There are lots of options.
I am looking at using MSMQ as a solution to do asynchronous execution in my upcoming project. I want to know the differences between using WCF and frameworks like MassTransit or even hand written MSMQ client to place/read task off MSMQ.
Basically the application will be several websites (internal through LAN or external through the Internet) reading/writing data through a service layer (be it WCF or normal web service). Then this service layer will do one of two things: 1. write data to database 2. and/or trigger the background process by placing a message in the queue. 3. obviously it can also retrieve data from database. The little agent (a windows service) on the other side of the queue will monitor the queue and execute based on the task command.
This architecture will be quite easy to scale (add more queues and agents) and easy to implement compared to RPC or distributed execution or whatever. And the agent processing doesn’t need to be real time. And the agent and service layer are separate applications except they share the common domain objects and Repositories etc.
What do you think? Architecture suggestions for the above requirements are welcomed. Thank you!
WCF adds an abstraction over MSMQ. In fact, once you define compatible contracts (operations must be OneWay), you can switch out MSMQ in the config, transparently. (For instance, you could switch to normal HttpWS or a NetTcp binding.)
You should evaluate the other WCF benefits, like security and so on, to see how those fit in with your needs. Again, they should be reasonably transparent of the fact you're using MSMQ underneath. For instance, adding SOAP security and so on should "just work", independent of using MSMQ.
(Although, IIRC, you still need to login to the desktop on each machine that uses MSMQ, with the service account that will use MSMQ, to generate the certificate in the machines local profile. And then, it doesn't work very well from IIS6, since user profiles aren't loaded. A real pain in general, but nothing to do with WCF specifically.)
Apart from that:
Have you looked at SQL Server Service Broker? After using MSMQ + WCF and SSSB, I think that SSSB is vastly easier to configure and manage. SSSB works with T-SQL commands over any SQL client (I use it from Mono, on Linux, with transactions). It'll also give you transactional send/receive, even remotely (I think MSMQ 4 now allows this). It really takes a lot of the pain away from message queuing, and if you're using SQL Server already...
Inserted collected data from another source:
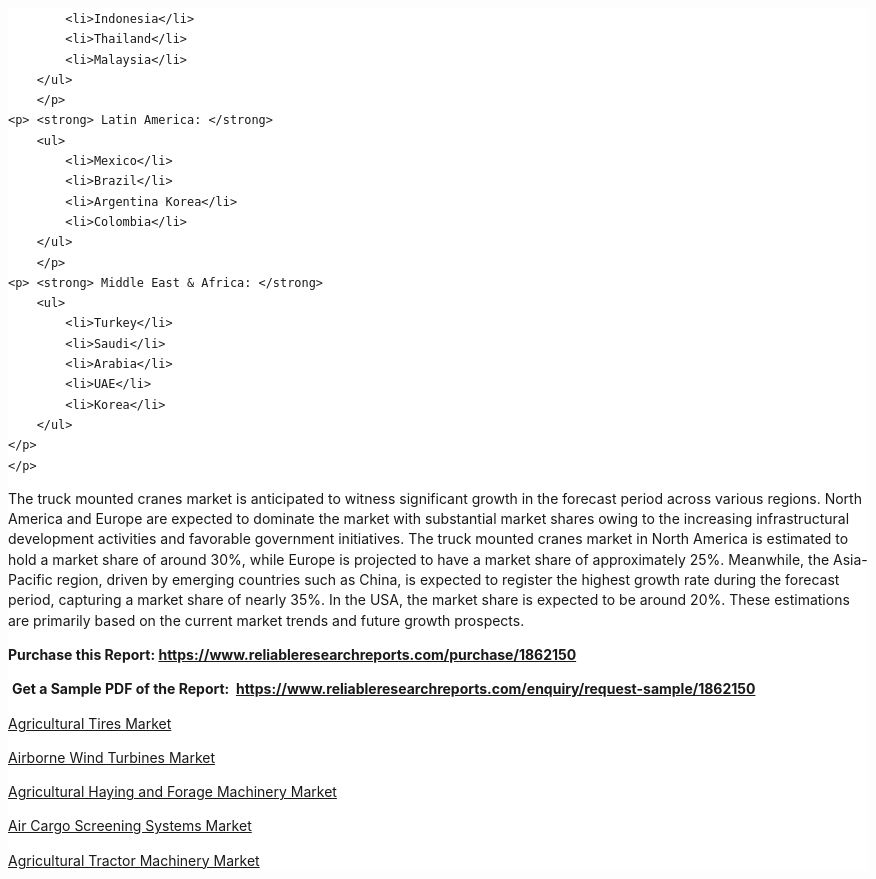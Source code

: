             <li>Indonesia</li>
            <li>Thailand</li>
            <li>Malaysia</li>
        </ul>
        </p> 
    <p> <strong> Latin America: </strong>
        <ul>
            <li>Mexico</li>
            <li>Brazil</li>
            <li>Argentina Korea</li>
            <li>Colombia</li>
        </ul>
        </p> 
    <p> <strong> Middle East & Africa: </strong>
        <ul>
            <li>Turkey</li>
            <li>Saudi</li>
            <li>Arabia</li>
            <li>UAE</li>
            <li>Korea</li>
        </ul>
    </p>
    </p>
<p><p>The truck mounted cranes market is anticipated to witness significant growth in the forecast period across various regions. North America and Europe are expected to dominate the market with substantial market shares owing to the increasing infrastructural development activities and favorable government initiatives. The truck mounted cranes market in North America is estimated to hold a market share of around 30%, while Europe is projected to have a market share of approximately 25%. Meanwhile, the Asia-Pacific region, driven by emerging countries such as China, is expected to register the highest growth rate during the forecast period, capturing a market share of nearly 35%. In the USA, the market share is expected to be around 20%. These estimations are primarily based on the current market trends and future growth prospects.</p></p>
<p><strong>Purchase this Report: <a href="https://www.reliableresearchreports.com/purchase/1862150">https://www.reliableresearchreports.com/purchase/1862150</a></strong></p>
<p>&nbsp;<strong>Get a Sample PDF of the Report:&nbsp;&nbsp;<a href="https://www.reliableresearchreports.com/enquiry/request-sample/1862150">https://www.reliableresearchreports.com/enquiry/request-sample/1862150</a></strong></p>
<p><strong></strong></p>
<p><p><a href="https://github.com/sofayahoo2023/Market-Research-Report-List-2/blob/main/agricultural-tires-market.md">Agricultural Tires Market</a></p><p><a href="https://github.com/gdfhhhj/Market-Research-Report-List-2/blob/main/airborne-wind-turbines-market.md">Airborne Wind Turbines Market</a></p><p><a href="https://github.com/pizolina/Market-Research-Report-List-2/blob/main/agricultural-haying-and-forage-machinery-market.md">Agricultural Haying and Forage Machinery Market</a></p><p><a href="https://github.com/luckyshygirl/Market-Research-Report-List-2/blob/main/air-cargo-screening-systems-market.md">Air Cargo Screening Systems Market</a></p><p><a href="https://github.com/vimar16th/Market-Research-Report-List-2/blob/main/agricultural-tractor-machinery-market.md">Agricultural Tractor Machinery Market</a></p></p>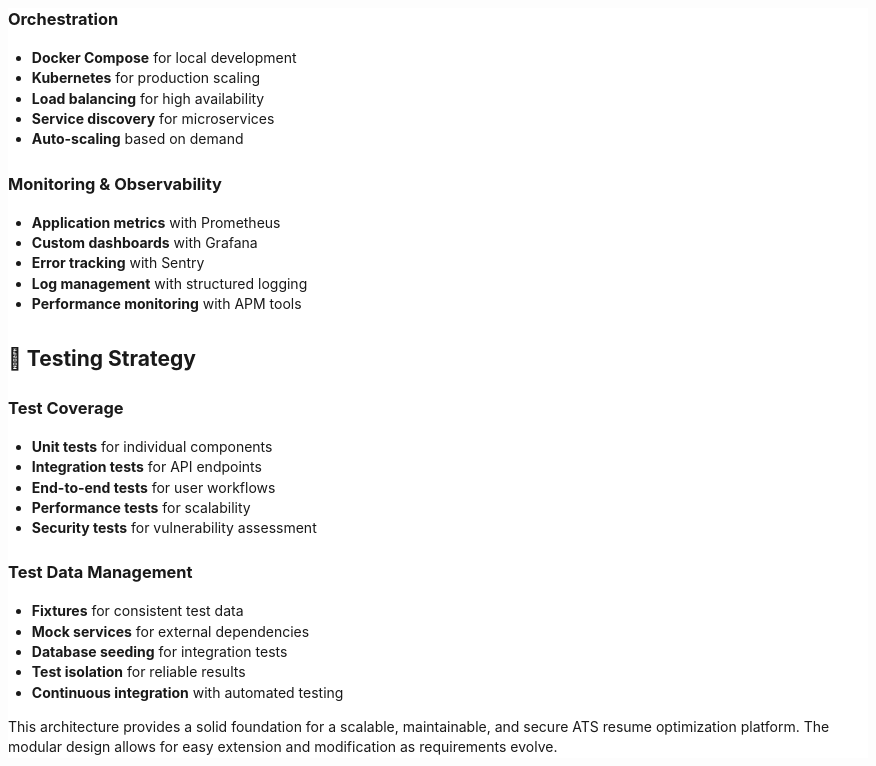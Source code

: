 ### Orchestration
- **Docker Compose** for local development
- **Kubernetes** for production scaling
- **Load balancing** for high availability
- **Service discovery** for microservices
- **Auto-scaling** based on demand

### Monitoring & Observability
- **Application metrics** with Prometheus
- **Custom dashboards** with Grafana
- **Error tracking** with Sentry
- **Log management** with structured logging
- **Performance monitoring** with APM tools

## 🧪 Testing Strategy

### Test Coverage
- **Unit tests** for individual components
- **Integration tests** for API endpoints
- **End-to-end tests** for user workflows
- **Performance tests** for scalability
- **Security tests** for vulnerability assessment

### Test Data Management
- **Fixtures** for consistent test data
- **Mock services** for external dependencies
- **Database seeding** for integration tests
- **Test isolation** for reliable results
- **Continuous integration** with automated testing

This architecture provides a solid foundation for a scalable, maintainable, and secure ATS resume optimization platform. The modular design allows for easy extension and modification as requirements evolve.
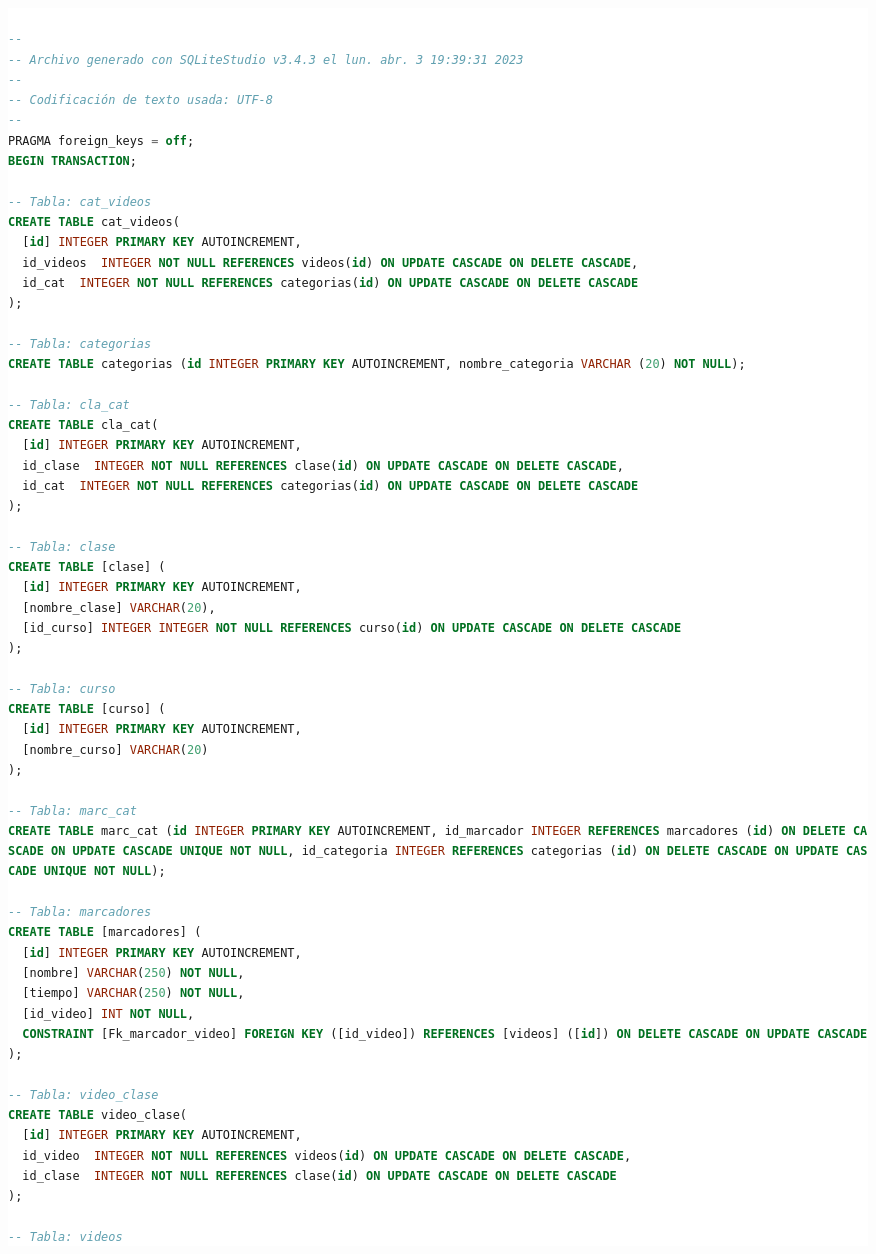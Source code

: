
 ``` sql

--
-- Archivo generado con SQLiteStudio v3.4.3 el lun. abr. 3 19:39:31 2023
--
-- Codificación de texto usada: UTF-8
--
PRAGMA foreign_keys = off;
BEGIN TRANSACTION;

-- Tabla: cat_videos
CREATE TABLE cat_videos(
  [id] INTEGER PRIMARY KEY AUTOINCREMENT,
  id_videos  INTEGER NOT NULL REFERENCES videos(id) ON UPDATE CASCADE ON DELETE CASCADE, 
  id_cat  INTEGER NOT NULL REFERENCES categorias(id) ON UPDATE CASCADE ON DELETE CASCADE
);

-- Tabla: categorias
CREATE TABLE categorias (id INTEGER PRIMARY KEY AUTOINCREMENT, nombre_categoria VARCHAR (20) NOT NULL);

-- Tabla: cla_cat
CREATE TABLE cla_cat(
  [id] INTEGER PRIMARY KEY AUTOINCREMENT,
  id_clase  INTEGER NOT NULL REFERENCES clase(id) ON UPDATE CASCADE ON DELETE CASCADE, 
  id_cat  INTEGER NOT NULL REFERENCES categorias(id) ON UPDATE CASCADE ON DELETE CASCADE
);

-- Tabla: clase
CREATE TABLE [clase] ( 
  [id] INTEGER PRIMARY KEY AUTOINCREMENT,
  [nombre_clase] VARCHAR(20),
  [id_curso] INTEGER INTEGER NOT NULL REFERENCES curso(id) ON UPDATE CASCADE ON DELETE CASCADE
);

-- Tabla: curso
CREATE TABLE [curso] ( 
  [id] INTEGER PRIMARY KEY AUTOINCREMENT,
  [nombre_curso] VARCHAR(20)
);

-- Tabla: marc_cat
CREATE TABLE marc_cat (id INTEGER PRIMARY KEY AUTOINCREMENT, id_marcador INTEGER REFERENCES marcadores (id) ON DELETE CASCADE ON UPDATE CASCADE UNIQUE NOT NULL, id_categoria INTEGER REFERENCES categorias (id) ON DELETE CASCADE ON UPDATE CASCADE UNIQUE NOT NULL);

-- Tabla: marcadores
CREATE TABLE [marcadores] ( 
  [id] INTEGER PRIMARY KEY AUTOINCREMENT,
  [nombre] VARCHAR(250) NOT NULL,
  [tiempo] VARCHAR(250) NOT NULL,
  [id_video] INT NOT NULL,
  CONSTRAINT [Fk_marcador_video] FOREIGN KEY ([id_video]) REFERENCES [videos] ([id]) ON DELETE CASCADE ON UPDATE CASCADE
);

-- Tabla: video_clase
CREATE TABLE video_clase(
  [id] INTEGER PRIMARY KEY AUTOINCREMENT,
  id_video  INTEGER NOT NULL REFERENCES videos(id) ON UPDATE CASCADE ON DELETE CASCADE, 
  id_clase  INTEGER NOT NULL REFERENCES clase(id) ON UPDATE CASCADE ON DELETE CASCADE
);

-- Tabla: videos
```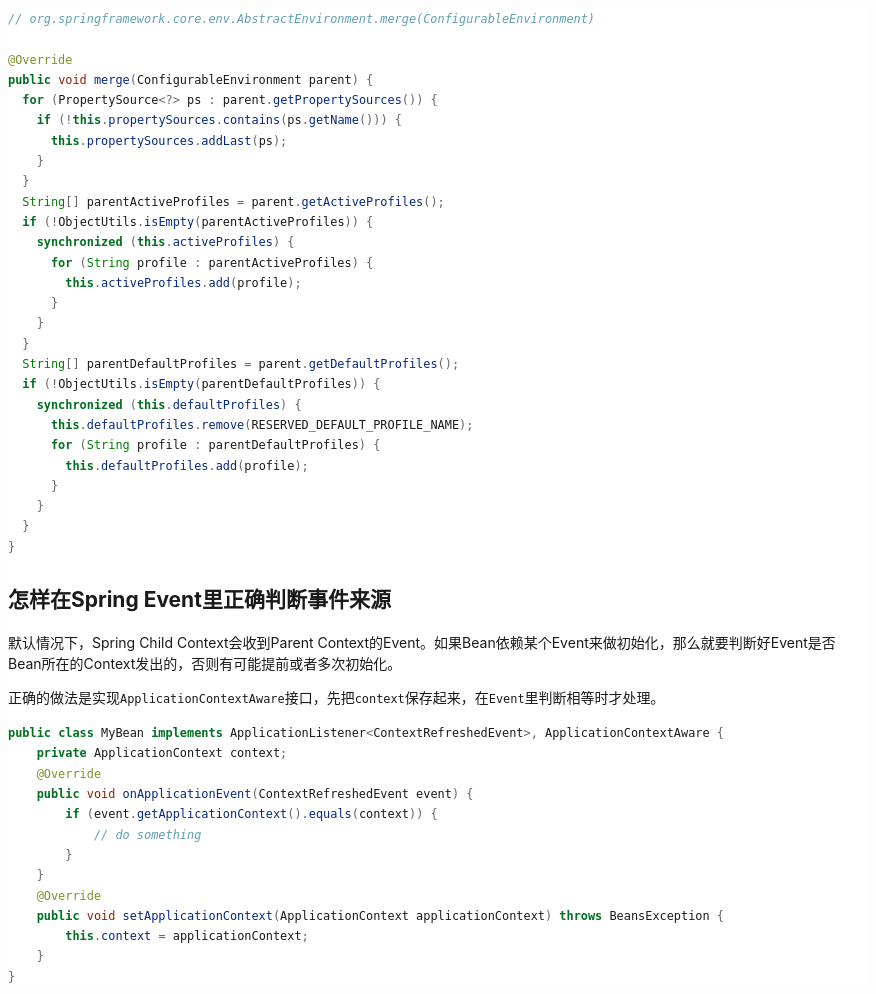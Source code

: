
 ```java
```

```java
// org.springframework.core.env.AbstractEnvironment.merge(ConfigurableEnvironment)

@Override
public void merge(ConfigurableEnvironment parent) {
  for (PropertySource<?> ps : parent.getPropertySources()) {
    if (!this.propertySources.contains(ps.getName())) {
      this.propertySources.addLast(ps);
    }
  }
  String[] parentActiveProfiles = parent.getActiveProfiles();
  if (!ObjectUtils.isEmpty(parentActiveProfiles)) {
    synchronized (this.activeProfiles) {
      for (String profile : parentActiveProfiles) {
        this.activeProfiles.add(profile);
      }
    }
  }
  String[] parentDefaultProfiles = parent.getDefaultProfiles();
  if (!ObjectUtils.isEmpty(parentDefaultProfiles)) {
    synchronized (this.defaultProfiles) {
      this.defaultProfiles.remove(RESERVED_DEFAULT_PROFILE_NAME);
      for (String profile : parentDefaultProfiles) {
        this.defaultProfiles.add(profile);
      }
    }
  }
}
```

## 怎样在Spring Event里正确判断事件来源

默认情况下，Spring Child Context会收到Parent Context的Event。如果Bean依赖某个Event来做初始化，那么就要判断好Event是否Bean所在的Context发出的，否则有可能提前或者多次初始化。

正确的做法是实现`ApplicationContextAware`接口，先把`context`保存起来，在`Event`里判断相等时才处理。

```java
public class MyBean implements ApplicationListener<ContextRefreshedEvent>, ApplicationContextAware {
	private ApplicationContext context;
	@Override
	public void onApplicationEvent(ContextRefreshedEvent event) {
		if (event.getApplicationContext().equals(context)) {
			// do something
		}
	}
	@Override
	public void setApplicationContext(ApplicationContext applicationContext) throws BeansException {
		this.context = applicationContext;
	}
}
```
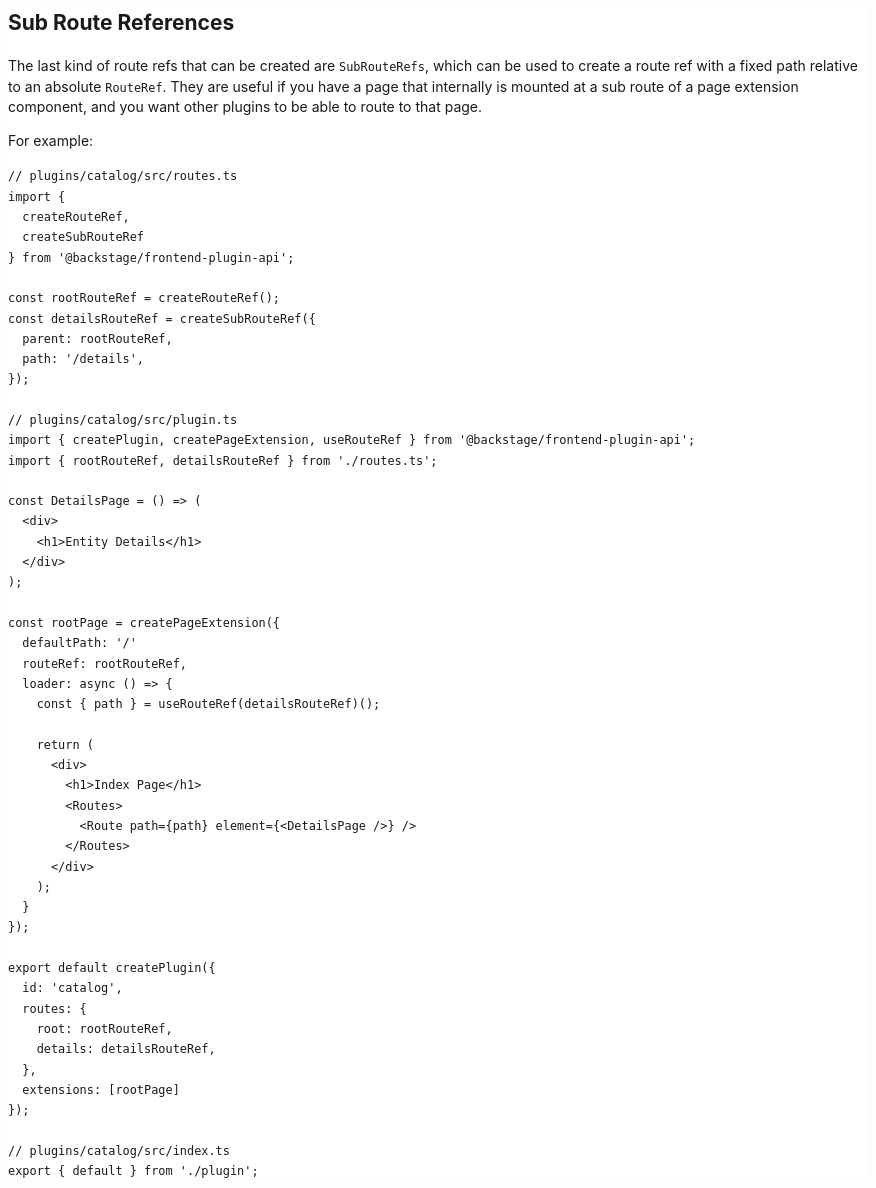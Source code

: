 ## Sub Route References

The last kind of route refs that can be created are `SubRouteRefs`, which can be used to create a route ref with a fixed path relative to an absolute `RouteRef`. They are useful if you have a page that internally is mounted at a sub route of a page extension component, and you want other plugins to be able to route to that page.

For example:

```tsx
// plugins/catalog/src/routes.ts
import {
  createRouteRef,
  createSubRouteRef
} from '@backstage/frontend-plugin-api';

const rootRouteRef = createRouteRef();
const detailsRouteRef = createSubRouteRef({
  parent: rootRouteRef,
  path: '/details',
});

// plugins/catalog/src/plugin.ts
import { createPlugin, createPageExtension, useRouteRef } from '@backstage/frontend-plugin-api';
import { rootRouteRef, detailsRouteRef } from './routes.ts';

const DetailsPage = () => (
  <div>
    <h1>Entity Details</h1>
  </div>
);

const rootPage = createPageExtension({
  defaultPath: '/'
  routeRef: rootRouteRef,
  loader: async () => {
    const { path } = useRouteRef(detailsRouteRef)();

    return (
      <div>
        <h1>Index Page</h1>
        <Routes>
          <Route path={path} element={<DetailsPage />} />
        </Routes>
      </div>
    );
  }
});

export default createPlugin({
  id: 'catalog',
  routes: {
    root: rootRouteRef,
    details: detailsRouteRef,
  },
  extensions: [rootPage]
});

// plugins/catalog/src/index.ts
export { default } from './plugin';
```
SSSB is often overlooked since the SQL Management Studio doesn't have GUI designers for it all, but it isn't hard and is a great option. The one downside is that if you want local send capability (i.e., queue message when network is down), you'll need to run a local SQL Express instance.
Your architecture seems sound and reasonable. However you should consider using the WCF net MSMQ transport over hand coded MSMQ classes. WCF wraps this common functionality into a nice programming model. Also I believe there is some improvements in the protocol used by wcf compared to basic System.Messaging
Have a look at the value-add over plain MSMQ:
http://readthedocs.org/docs/masstransit/en/latest/overview/valueadd.html
In summary, you get a lot of messaging concepts clearly presented in the API with MassTransit; to an extent you wouldn't have if you hand-coded it or used WCF.